**Problem**. Taking the listing below, restate word for word each line from the line with "de discuter par" to the line with "raisonnements qui portent sur de", ends included, and stop there.

**Supplied data**.
▶

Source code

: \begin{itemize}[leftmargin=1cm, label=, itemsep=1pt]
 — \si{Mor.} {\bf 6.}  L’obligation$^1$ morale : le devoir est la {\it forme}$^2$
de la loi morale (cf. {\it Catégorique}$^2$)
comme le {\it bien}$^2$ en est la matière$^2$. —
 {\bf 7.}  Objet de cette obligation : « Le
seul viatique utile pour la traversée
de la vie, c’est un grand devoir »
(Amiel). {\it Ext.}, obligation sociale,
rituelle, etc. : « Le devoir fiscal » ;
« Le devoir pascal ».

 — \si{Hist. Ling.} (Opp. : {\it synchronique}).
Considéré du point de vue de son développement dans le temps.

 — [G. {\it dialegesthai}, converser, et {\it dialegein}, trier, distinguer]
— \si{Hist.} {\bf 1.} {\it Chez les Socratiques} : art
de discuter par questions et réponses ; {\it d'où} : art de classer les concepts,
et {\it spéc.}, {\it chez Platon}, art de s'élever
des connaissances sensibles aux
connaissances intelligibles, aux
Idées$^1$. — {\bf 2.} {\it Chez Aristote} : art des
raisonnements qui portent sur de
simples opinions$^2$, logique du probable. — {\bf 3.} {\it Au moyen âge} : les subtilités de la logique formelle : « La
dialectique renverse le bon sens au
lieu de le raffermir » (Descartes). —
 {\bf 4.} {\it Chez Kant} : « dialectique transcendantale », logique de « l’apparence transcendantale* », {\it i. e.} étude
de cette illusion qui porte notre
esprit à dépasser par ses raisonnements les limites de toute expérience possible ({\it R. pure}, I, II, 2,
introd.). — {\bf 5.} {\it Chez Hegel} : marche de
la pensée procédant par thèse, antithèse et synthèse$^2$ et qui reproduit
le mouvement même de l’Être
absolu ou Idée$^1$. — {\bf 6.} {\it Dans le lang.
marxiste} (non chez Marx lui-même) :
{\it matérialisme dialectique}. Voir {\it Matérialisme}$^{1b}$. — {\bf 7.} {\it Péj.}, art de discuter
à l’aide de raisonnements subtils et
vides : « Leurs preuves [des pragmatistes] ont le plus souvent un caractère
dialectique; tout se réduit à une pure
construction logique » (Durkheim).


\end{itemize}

◀
▶

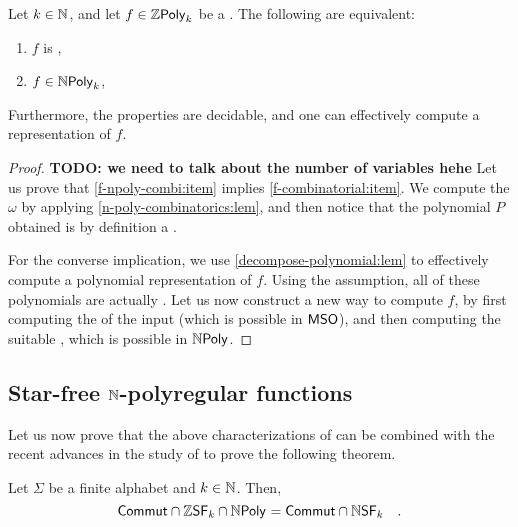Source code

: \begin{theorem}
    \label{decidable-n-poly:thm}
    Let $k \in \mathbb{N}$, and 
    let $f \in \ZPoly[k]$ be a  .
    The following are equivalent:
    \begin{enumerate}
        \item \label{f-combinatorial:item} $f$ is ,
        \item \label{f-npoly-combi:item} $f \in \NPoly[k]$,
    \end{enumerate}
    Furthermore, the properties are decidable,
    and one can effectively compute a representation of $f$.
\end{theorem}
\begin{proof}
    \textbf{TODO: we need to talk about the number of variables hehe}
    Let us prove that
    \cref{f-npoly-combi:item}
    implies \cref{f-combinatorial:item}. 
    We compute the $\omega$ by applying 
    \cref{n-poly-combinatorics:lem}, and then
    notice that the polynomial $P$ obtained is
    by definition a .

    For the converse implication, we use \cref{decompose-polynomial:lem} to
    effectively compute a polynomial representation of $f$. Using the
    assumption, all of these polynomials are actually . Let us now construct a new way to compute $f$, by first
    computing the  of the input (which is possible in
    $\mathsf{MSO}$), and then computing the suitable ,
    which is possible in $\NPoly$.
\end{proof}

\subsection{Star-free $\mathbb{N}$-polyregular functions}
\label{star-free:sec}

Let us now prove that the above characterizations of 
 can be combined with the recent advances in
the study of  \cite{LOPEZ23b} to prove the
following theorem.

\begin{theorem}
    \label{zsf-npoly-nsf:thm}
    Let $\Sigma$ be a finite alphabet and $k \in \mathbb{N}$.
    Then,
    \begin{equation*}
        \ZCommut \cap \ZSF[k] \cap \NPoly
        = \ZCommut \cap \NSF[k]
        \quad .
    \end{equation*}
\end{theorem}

◀
▶

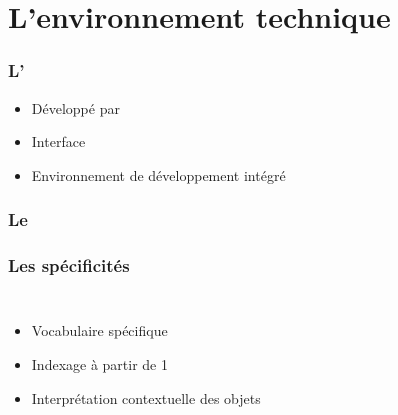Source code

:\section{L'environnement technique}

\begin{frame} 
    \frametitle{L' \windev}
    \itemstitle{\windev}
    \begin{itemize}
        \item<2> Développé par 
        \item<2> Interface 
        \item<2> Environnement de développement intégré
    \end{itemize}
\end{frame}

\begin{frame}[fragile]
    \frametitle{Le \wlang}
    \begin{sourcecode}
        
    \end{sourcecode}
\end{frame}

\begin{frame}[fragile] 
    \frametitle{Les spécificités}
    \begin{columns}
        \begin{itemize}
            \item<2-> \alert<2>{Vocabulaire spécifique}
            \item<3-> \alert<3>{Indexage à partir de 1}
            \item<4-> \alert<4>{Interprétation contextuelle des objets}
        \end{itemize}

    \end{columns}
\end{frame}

◀

**Response to this task**.
de discuter par questions et réponses ; {\it d'où} : art de classer les concepts,
et {\it spéc.}, {\it chez Platon}, art de s'élever
des connaissances sensibles aux
connaissances intelligibles, aux
Idées$^1$. — {\bf 2.} {\it Chez Aristote} : art des
raisonnements qui portent sur de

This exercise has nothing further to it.